In an email letter to the college community, Dr. Whitney shared how she arrived at her decision, stating “I have always taken the early part of the summer to reflect upon our accomplishments and challenges as a way to chart future efforts. I continue to marvel at the accomplishments and important work that our administration, faculty and staff perform on behalf of our students, alumni and the commonwealth. It is during this time of reflection and organizing our future efforts that I have decided to make my 8th year as president my last year. Even though the Trustees and the Chancellor have asked me to remain, I have notified the Clarion University Council of Trustees as well as the system chancellor of my intention to retire from the Presidency on June 30, 2018.

I am proud of the thousands of Clarion students who have graduated over the last 8 years. I am proud of the faculty and staff who have worked to build the Clarion experience as a transformative life changing experience. We have changed and become more focused and better organized to fulfill our mission. Our successes are because of the faculty, staff and leadership of this great university. It’s the people. We have overcome many challenges while always keeping our focus on our students’ success.

As I enter my final year as president, there is still very important work to do. My priorities for the year are to enable more students to obtain more Clarion credentials; ensure academic program excellence and relevance; continue cost cutting and efficiency efforts across the university; confront major issues of campus and public concern; and of course celebrate Clarion University as part of our 150th anniversary milestone.”

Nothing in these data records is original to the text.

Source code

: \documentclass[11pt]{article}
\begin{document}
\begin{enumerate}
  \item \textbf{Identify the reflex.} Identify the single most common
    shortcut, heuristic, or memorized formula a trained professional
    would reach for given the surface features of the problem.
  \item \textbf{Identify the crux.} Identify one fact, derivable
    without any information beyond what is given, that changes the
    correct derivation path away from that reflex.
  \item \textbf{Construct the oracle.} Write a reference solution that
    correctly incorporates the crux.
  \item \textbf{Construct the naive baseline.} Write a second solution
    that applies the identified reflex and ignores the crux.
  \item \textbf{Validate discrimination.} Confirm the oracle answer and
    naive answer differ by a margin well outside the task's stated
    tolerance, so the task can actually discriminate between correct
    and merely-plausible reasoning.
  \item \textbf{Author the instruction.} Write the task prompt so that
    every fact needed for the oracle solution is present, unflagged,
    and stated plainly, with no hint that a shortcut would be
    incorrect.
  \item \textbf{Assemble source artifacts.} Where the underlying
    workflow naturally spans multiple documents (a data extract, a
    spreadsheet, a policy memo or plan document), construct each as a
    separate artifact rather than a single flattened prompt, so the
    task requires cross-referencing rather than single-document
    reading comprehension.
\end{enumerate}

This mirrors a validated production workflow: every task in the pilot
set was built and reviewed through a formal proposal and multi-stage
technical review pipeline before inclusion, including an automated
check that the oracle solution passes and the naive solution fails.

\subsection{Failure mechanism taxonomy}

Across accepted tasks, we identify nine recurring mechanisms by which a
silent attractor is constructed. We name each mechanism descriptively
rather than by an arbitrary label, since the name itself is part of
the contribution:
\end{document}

President Whitney’s successor will be selected through a national search, which will begin sometime in the next academic year. The university’s Council of Trustees will appoint a search committee that will include representatives from all areas of campus, including students, faculty, staff and administration, as well as alumni and trustees. An executive search firm likely will be hired to assist with the search. The search committee will review candidates’ credentials and conduct the initial interviews before eventually submitting the names of two continuing candidates to the State System’s Board of Governors for its consideration. The Board of Governors is responsible for hiring university presidents within the state system.

Whitney, in her eighth year at Clarion University, is the longest serving president in the state system.

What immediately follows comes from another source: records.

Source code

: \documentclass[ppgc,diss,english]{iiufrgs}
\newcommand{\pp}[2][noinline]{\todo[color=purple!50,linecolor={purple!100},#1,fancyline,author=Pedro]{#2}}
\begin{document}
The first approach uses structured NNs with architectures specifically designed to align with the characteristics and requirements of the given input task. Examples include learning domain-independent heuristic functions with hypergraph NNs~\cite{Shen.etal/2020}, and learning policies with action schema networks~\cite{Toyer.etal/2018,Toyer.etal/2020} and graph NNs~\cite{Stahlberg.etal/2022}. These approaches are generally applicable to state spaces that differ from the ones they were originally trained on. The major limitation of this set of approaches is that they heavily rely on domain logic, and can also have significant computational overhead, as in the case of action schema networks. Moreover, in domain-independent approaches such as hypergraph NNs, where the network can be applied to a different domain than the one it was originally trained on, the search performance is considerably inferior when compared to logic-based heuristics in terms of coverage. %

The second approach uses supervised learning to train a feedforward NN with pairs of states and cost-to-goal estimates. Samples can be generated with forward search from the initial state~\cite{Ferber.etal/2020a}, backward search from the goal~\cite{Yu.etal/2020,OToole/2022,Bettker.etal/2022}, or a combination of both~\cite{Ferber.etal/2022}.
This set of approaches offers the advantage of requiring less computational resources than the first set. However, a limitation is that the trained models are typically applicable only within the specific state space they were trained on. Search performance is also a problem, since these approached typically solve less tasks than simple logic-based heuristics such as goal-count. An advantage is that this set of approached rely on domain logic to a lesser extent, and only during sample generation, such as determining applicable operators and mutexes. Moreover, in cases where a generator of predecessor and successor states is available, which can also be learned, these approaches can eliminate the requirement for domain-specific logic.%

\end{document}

The announcement comes less than two months after the Clarion University Council of Trustees voted to recommend to the chancellor of the State System of Higher Education that President Whitney’s contract be extended to 2020.

Her current contract was set to expire in 2019.

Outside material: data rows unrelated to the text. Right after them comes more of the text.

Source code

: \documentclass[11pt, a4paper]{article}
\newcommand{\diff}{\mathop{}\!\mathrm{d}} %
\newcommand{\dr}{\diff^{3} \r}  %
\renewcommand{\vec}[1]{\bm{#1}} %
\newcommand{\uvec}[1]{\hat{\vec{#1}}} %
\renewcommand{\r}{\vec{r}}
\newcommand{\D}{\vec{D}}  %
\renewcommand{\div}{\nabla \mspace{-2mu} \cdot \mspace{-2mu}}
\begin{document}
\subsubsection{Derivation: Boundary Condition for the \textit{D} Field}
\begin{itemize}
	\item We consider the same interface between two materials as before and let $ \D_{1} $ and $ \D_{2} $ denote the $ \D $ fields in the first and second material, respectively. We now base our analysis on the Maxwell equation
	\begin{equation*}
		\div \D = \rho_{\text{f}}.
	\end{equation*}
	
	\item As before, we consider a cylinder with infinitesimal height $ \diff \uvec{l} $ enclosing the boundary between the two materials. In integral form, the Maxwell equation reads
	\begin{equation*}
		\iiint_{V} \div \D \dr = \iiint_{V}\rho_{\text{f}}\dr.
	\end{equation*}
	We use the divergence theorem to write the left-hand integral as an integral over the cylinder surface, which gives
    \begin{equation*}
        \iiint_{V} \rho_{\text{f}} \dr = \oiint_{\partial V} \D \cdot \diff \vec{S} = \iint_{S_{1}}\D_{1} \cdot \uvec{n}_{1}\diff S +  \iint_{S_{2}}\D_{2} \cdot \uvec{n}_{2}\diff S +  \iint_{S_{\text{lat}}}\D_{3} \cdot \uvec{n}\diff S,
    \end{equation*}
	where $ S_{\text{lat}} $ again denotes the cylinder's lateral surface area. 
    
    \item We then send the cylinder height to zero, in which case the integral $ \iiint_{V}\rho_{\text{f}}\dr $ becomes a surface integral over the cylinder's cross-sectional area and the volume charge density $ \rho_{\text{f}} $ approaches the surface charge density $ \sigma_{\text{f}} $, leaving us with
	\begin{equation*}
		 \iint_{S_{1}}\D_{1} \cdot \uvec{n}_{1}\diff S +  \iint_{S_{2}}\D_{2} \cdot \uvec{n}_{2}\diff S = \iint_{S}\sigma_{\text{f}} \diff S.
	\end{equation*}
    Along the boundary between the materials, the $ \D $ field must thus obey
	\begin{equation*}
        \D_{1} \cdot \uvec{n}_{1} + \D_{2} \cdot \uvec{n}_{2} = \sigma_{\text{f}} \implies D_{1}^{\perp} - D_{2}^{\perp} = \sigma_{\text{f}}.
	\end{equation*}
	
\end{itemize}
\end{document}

While the percentage of annual enrollment decreases has declined in recent years, the Clarion University Fact Book reveals a slightly different picture on enrollment declines since 2010, indicating a total enrollment drop of over 28 percent during that time period using official enrollment figures taken at each year’s official report to the State System of Higher Education.

Enrollment declines were also reported at some other area universities and a number of factors contributed to the drop, including a shrinking population of traditional college-age students, loss of jobs in the area, economy, in addition to administrative decisions at the local level.

Total enrollment in 2010-11 was 7,315; 6,991 in 2011-12; 6,520 in 2012-13; 6,080 in 2013-14; 5,712 in 2014-15, 5,368 in 2015-16, 5,224, and 5,224 in 2016-17 for a drop of over 28 percent since 2010.

Last year Whitney was one of ten candidates selected for interviews for the position of president at Florida Gulf Coast University (FGCU).